##### Data shown #####
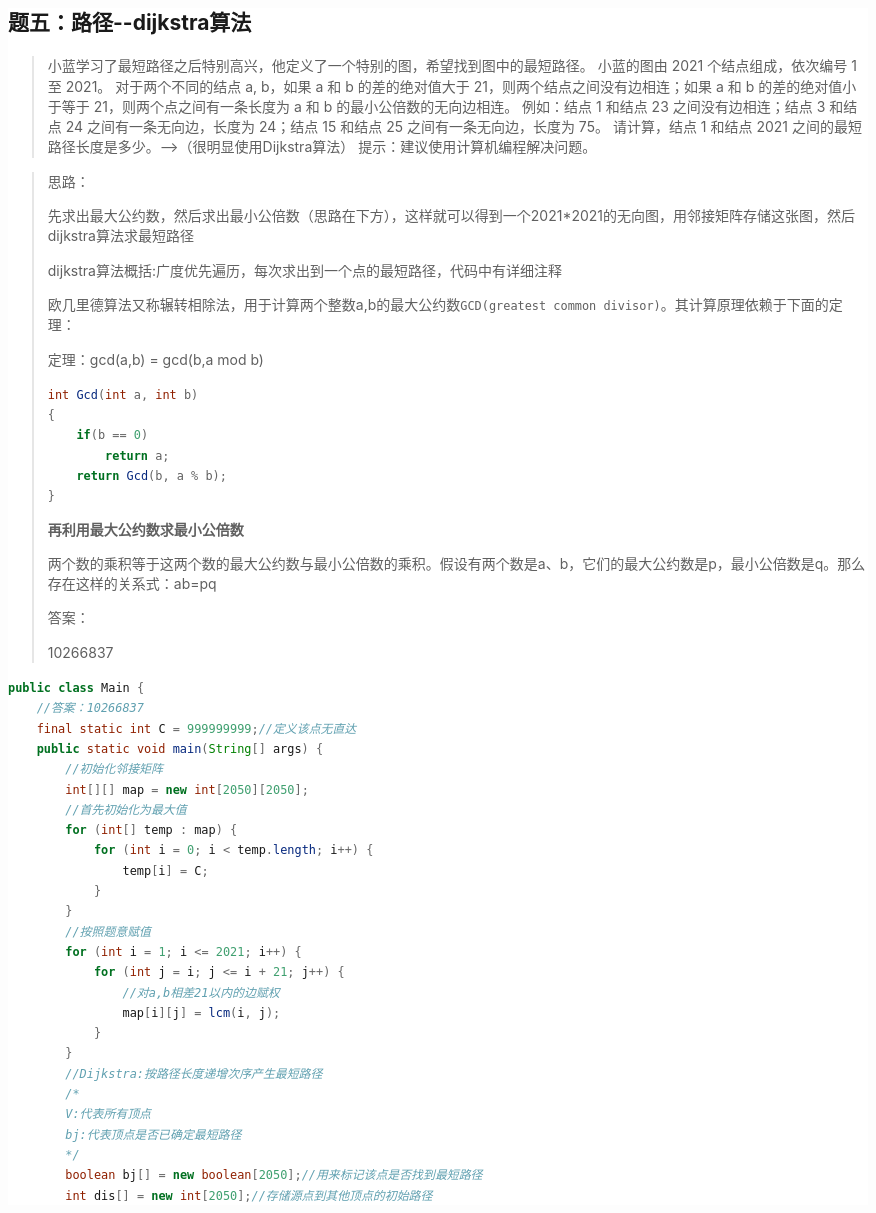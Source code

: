 ## 题五：路径--dijkstra算法

> 小蓝学习了最短路径之后特别高兴，他定义了一个特别的图，希望找到图中的最短路径。
> 小蓝的图由 2021 个结点组成，依次编号 1 至 2021。
> 对于两个不同的结点 a, b，如果 a 和 b 的差的绝对值大于 21，则两个结点之间没有边相连；如果 a 和 b 的差的绝对值小于等于 21，则两个点之间有一条长度为 a 和 b 的最小公倍数的无向边相连。
> 例如：结点 1 和结点 23 之间没有边相连；结点 3 和结点 24 之间有一条无向边，长度为 24；结点 15 和结点 25 之间有一条无向边，长度为 75。
> 请计算，结点 1 和结点 2021 之间的最短路径长度是多少。-->（很明显使用Dijkstra算法）
> 提示：建议使用计算机编程解决问题。

> 思路：
>
> 先求出最大公约数，然后求出最小公倍数（思路在下方），这样就可以得到一个2021*2021的无向图，用邻接矩阵存储这张图，然后dijkstra算法求最短路径
>
> dijkstra算法概括:广度优先遍历，每次求出到一个点的最短路径，代码中有详细注释
>
> 欧几里德算法又称辗转相除法，用于计算两个整数a,b的最大公约数`GCD(greatest common divisor)`。其计算原理依赖于下面的定理：
>
> 定理：gcd(a,b) = gcd(b,a mod b)
>
> ```java
> int Gcd(int a, int b)
> {
>     if(b == 0)
>         return a;
>     return Gcd(b, a % b);
> }
> ```
>
> **再利用最大公约数求最小公倍数**
>
> 两个数的乘积等于这两个数的最大公约数与最小公倍数的乘积。假设有两个数是a、b，它们的最大公约数是p，最小公倍数是q。那么存在这样的关系式：ab=pq
>
> 答案：
>
> 10266837

```java
public class Main {
    //答案：10266837
    final static int C = 999999999;//定义该点无直达
    public static void main(String[] args) {
        //初始化邻接矩阵
        int[][] map = new int[2050][2050];
        //首先初始化为最大值
        for (int[] temp : map) {
            for (int i = 0; i < temp.length; i++) {
                temp[i] = C;
            }
        }
        //按照题意赋值
        for (int i = 1; i <= 2021; i++) {
            for (int j = i; j <= i + 21; j++) {
                //对a,b相差21以内的边赋权
                map[i][j] = lcm(i, j);
            }
        }
        //Dijkstra:按路径长度递增次序产生最短路径
        /*
        V:代表所有顶点
        bj:代表顶点是否已确定最短路径
        */
        boolean bj[] = new boolean[2050];//用来标记该点是否找到最短路径
        int dis[] = new int[2050];//存储源点到其他顶点的初始路径
```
#####
§ **Exercise**:
Write out all of the data above exactly, pictures excluded.

§ **Solved exercise**:
Source code

: ## 题五：路径--dijkstra算法

> 小蓝学习了最短路径之后特别高兴，他定义了一个特别的图，希望找到图中的最短路径。
> 小蓝的图由 2021 个结点组成，依次编号 1 至 2021。
> 对于两个不同的结点 a, b，如果 a 和 b 的差的绝对值大于 21，则两个结点之间没有边相连；如果 a 和 b 的差的绝对值小于等于 21，则两个点之间有一条长度为 a 和 b 的最小公倍数的无向边相连。
> 例如：结点 1 和结点 23 之间没有边相连；结点 3 和结点 24 之间有一条无向边，长度为 24；结点 15 和结点 25 之间有一条无向边，长度为 75。
> 请计算，结点 1 和结点 2021 之间的最短路径长度是多少。-->（很明显使用Dijkstra算法）
> 提示：建议使用计算机编程解决问题。

> 思路：
>
> 先求出最大公约数，然后求出最小公倍数（思路在下方），这样就可以得到一个2021*2021的无向图，用邻接矩阵存储这张图，然后dijkstra算法求最短路径
>
> dijkstra算法概括:广度优先遍历，每次求出到一个点的最短路径，代码中有详细注释
>
> 欧几里德算法又称辗转相除法，用于计算两个整数a,b的最大公约数`GCD(greatest common divisor)`。其计算原理依赖于下面的定理：
>
> 定理：gcd(a,b) = gcd(b,a mod b)
>
> ```java
> int Gcd(int a, int b)
> {
>     if(b == 0)
>         return a;
>     return Gcd(b, a % b);
> }
> ```
>
> **再利用最大公约数求最小公倍数**
>
> 两个数的乘积等于这两个数的最大公约数与最小公倍数的乘积。假设有两个数是a、b，它们的最大公约数是p，最小公倍数是q。那么存在这样的关系式：ab=pq
>
> 答案：
>
> 10266837

```java
public class Main {
    //答案：10266837
    final static int C = 999999999;//定义该点无直达
    public static void main(String[] args) {
        //初始化邻接矩阵
        int[][] map = new int[2050][2050];
        //首先初始化为最大值
        for (int[] temp : map) {
            for (int i = 0; i < temp.length; i++) {
                temp[i] = C;
            }
        }
        //按照题意赋值
        for (int i = 1; i <= 2021; i++) {
            for (int j = i; j <= i + 21; j++) {
                //对a,b相差21以内的边赋权
                map[i][j] = lcm(i, j);
            }
        }
        //Dijkstra:按路径长度递增次序产生最短路径
        /*
        V:代表所有顶点
        bj:代表顶点是否已确定最短路径
        */
        boolean bj[] = new boolean[2050];//用来标记该点是否找到最短路径
        int dis[] = new int[2050];//存储源点到其他顶点的初始路径
```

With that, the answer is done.